INPUT DATA
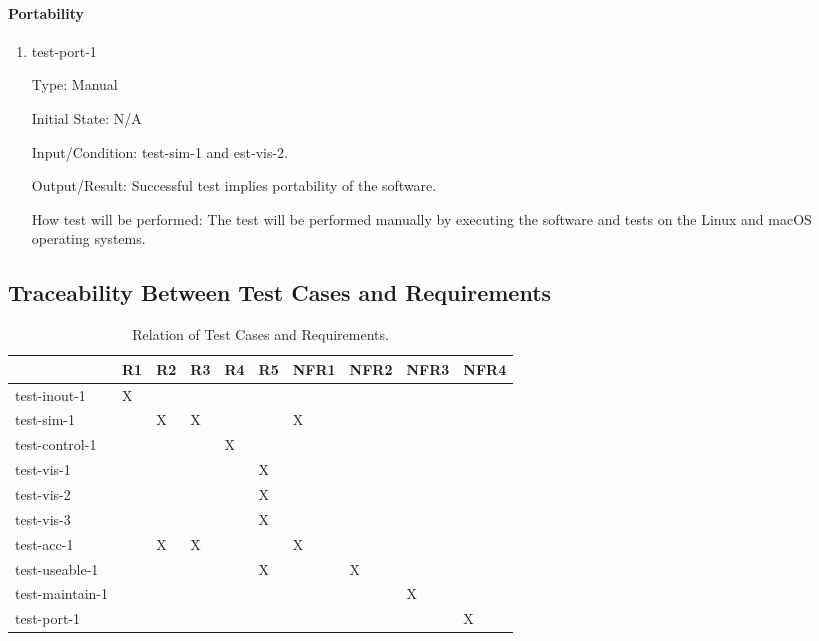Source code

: \documentclass[12pt, titlepage]{article}
\begin{document}
\paragraph{Portability}

\begin{enumerate}

\item{test-port-1\\}

Type: Manual
					
Initial State: N/A
					
Input/Condition: test-sim-1 and est-vis-2. 
					
Output/Result: Successful test implies portability of the software.
					
How test will be performed: The test will be performed manually 
by executing the software and tests on the Linux and macOS operating systems.

\end{enumerate}

\subsection{Traceability Between Test Cases and Requirements}

\begin{table}[!h]
  \centering
  \caption{Relation of Test Cases and Requirements.}
  \label{tab:traceability}
  \begin{tabular}{|l|l|l|l|l|l|l|l|l|l|}
    \hline
                    & R1 & R2 & R3 & R4 & R5 & NFR1 & NFR2 & NFR3 & NFR4 \\ \hline
    test-inout-1    & X  &    &    &    &    &      &      &      &      \\ \hline
    test-sim-1      &    & X  & X  &    &    &  X   &      &      &      \\ \hline
    test-control-1  &    &    &    & X  &    &      &      &      &      \\ \hline
    test-vis-1      &    &    &    &    & X  &      &      &      &      \\ \hline
    test-vis-2      &    &    &    &    & X  &      &      &      &      \\ \hline
    test-vis-3      &    &    &    &    & X  &      &      &      &      \\ \hline
    test-acc-1      &    &  X &  X &    &    &  X   &      &      &      \\ \hline
    test-useable-1  &    &    &    &    &  X &      &  X   &      &      \\ \hline
    test-maintain-1 &    &    &    &    &    &      &      &  X   &      \\ \hline
    test-port-1     &    &    &    &    &    &      &      &      &  X   \\ \hline
  \end{tabular}
\end{table}
\end{document}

WHAT TO DO
The data above must be copied exactly. Leave out the pictures.

OUTPUT OF THE EXERCISE
Source code

: \documentclass[12pt, titlepage]{article}
\begin{document}
\paragraph{Portability}

\begin{enumerate}

\item{test-port-1\\}

Type: Manual
					
Initial State: N/A
					
Input/Condition: test-sim-1 and est-vis-2. 
					
Output/Result: Successful test implies portability of the software.
					
How test will be performed: The test will be performed manually 
by executing the software and tests on the Linux and macOS operating systems.

\end{enumerate}

\subsection{Traceability Between Test Cases and Requirements}

\begin{table}[!h]
  \centering
  \caption{Relation of Test Cases and Requirements.}
  \label{tab:traceability}
  \begin{tabular}{|l|l|l|l|l|l|l|l|l|l|}
    \hline
                    & R1 & R2 & R3 & R4 & R5 & NFR1 & NFR2 & NFR3 & NFR4 \\ \hline
    test-inout-1    & X  &    &    &    &    &      &      &      &      \\ \hline
    test-sim-1      &    & X  & X  &    &    &  X   &      &      &      \\ \hline
    test-control-1  &    &    &    & X  &    &      &      &      &      \\ \hline
    test-vis-1      &    &    &    &    & X  &      &      &      &      \\ \hline
    test-vis-2      &    &    &    &    & X  &      &      &      &      \\ \hline
    test-vis-3      &    &    &    &    & X  &      &      &      &      \\ \hline
    test-acc-1      &    &  X &  X &    &    &  X   &      &      &      \\ \hline
    test-useable-1  &    &    &    &    &  X &      &  X   &      &      \\ \hline
    test-maintain-1 &    &    &    &    &    &      &      &  X   &      \\ \hline
    test-port-1     &    &    &    &    &    &      &      &      &  X   \\ \hline
  \end{tabular}
\end{table}
\end{document}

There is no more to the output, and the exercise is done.